My query looks similar to this:

SELECT    event_data, class_40_winner, class_30_winner
FROM      events e
LEFT JOIN (SELECT result_event, name AS class_40_winner
       FROM   results 
       WHERE  class = 40 AND position = 1) c40 ON e.id = c40.result_event
LEFT JOIN (SELECT result_event, name AS class_30_winner
       FROM   results 
       WHERE  class = 30 AND position = 1) c30 ON e.id = c30.result_event

I have now entered enough data in my database (22,000 rows) that this query is taking over 6 seconds to complete. (My actual query is bigger than the above, in that it now has 4 joins in it.)

I used the "Explain" function on my query to take a look. Each of the queries from the "results" table is pulling in the 22,000 rows, so this seems to be the problem.

I have done some research and it sounds like I should be able to INDEX the relevant column on the "results" table to help speed things up. But when I did that, it actually slowed my query down to about 10 seconds.

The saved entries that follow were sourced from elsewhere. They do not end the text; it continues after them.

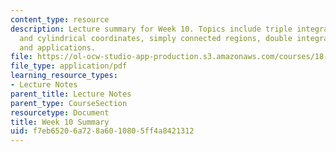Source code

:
 ```yaml
---
content_type: resource
description: Lecture summary for Week 10. Topics include triple integrals in rectangular
  and cylindrical coordinates, simply connected regions, double integrals, line integrals,
  and applications.
file: https://ol-ocw-studio-app-production.s3.amazonaws.com/courses/18-02-multivariable-calculus-fall-2007/f7eb65206a728a6010805ff4a8421312_lec_week10.pdf
file_type: application/pdf
learning_resource_types:
- Lecture Notes
parent_title: Lecture Notes
parent_type: CourseSection
resourcetype: Document
title: Week 10 Summary
uid: f7eb6520-6a72-8a60-1080-5ff4a8421312
---
```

Any suggestions for what I can do to improve this query?

2
  • 1
    Don't do subselects - just JOIN Commented Jan 14, 2017 at 7:03
  • This solution conflates an issue of data retrieval with an issue with of data display. Handle the display issue in application code. Commented Jan 14, 2017 at 7:27

3 Answers 3

2

AFAIK, you are pivoting your data and I think using max(case ...) ... group by has good performance in pivoting data.
I can suggest you to use this query instead:

select event_date
    , max(case when r.class = 40 then name end) `Class 40 Winner`
    , max(case when r.class = 30 then name end) `Class 30 Winner`
from events e
left join results r on e.event_id = r.result_event and r.position = 1
group by event_date;

[SQL Fiddle Demo]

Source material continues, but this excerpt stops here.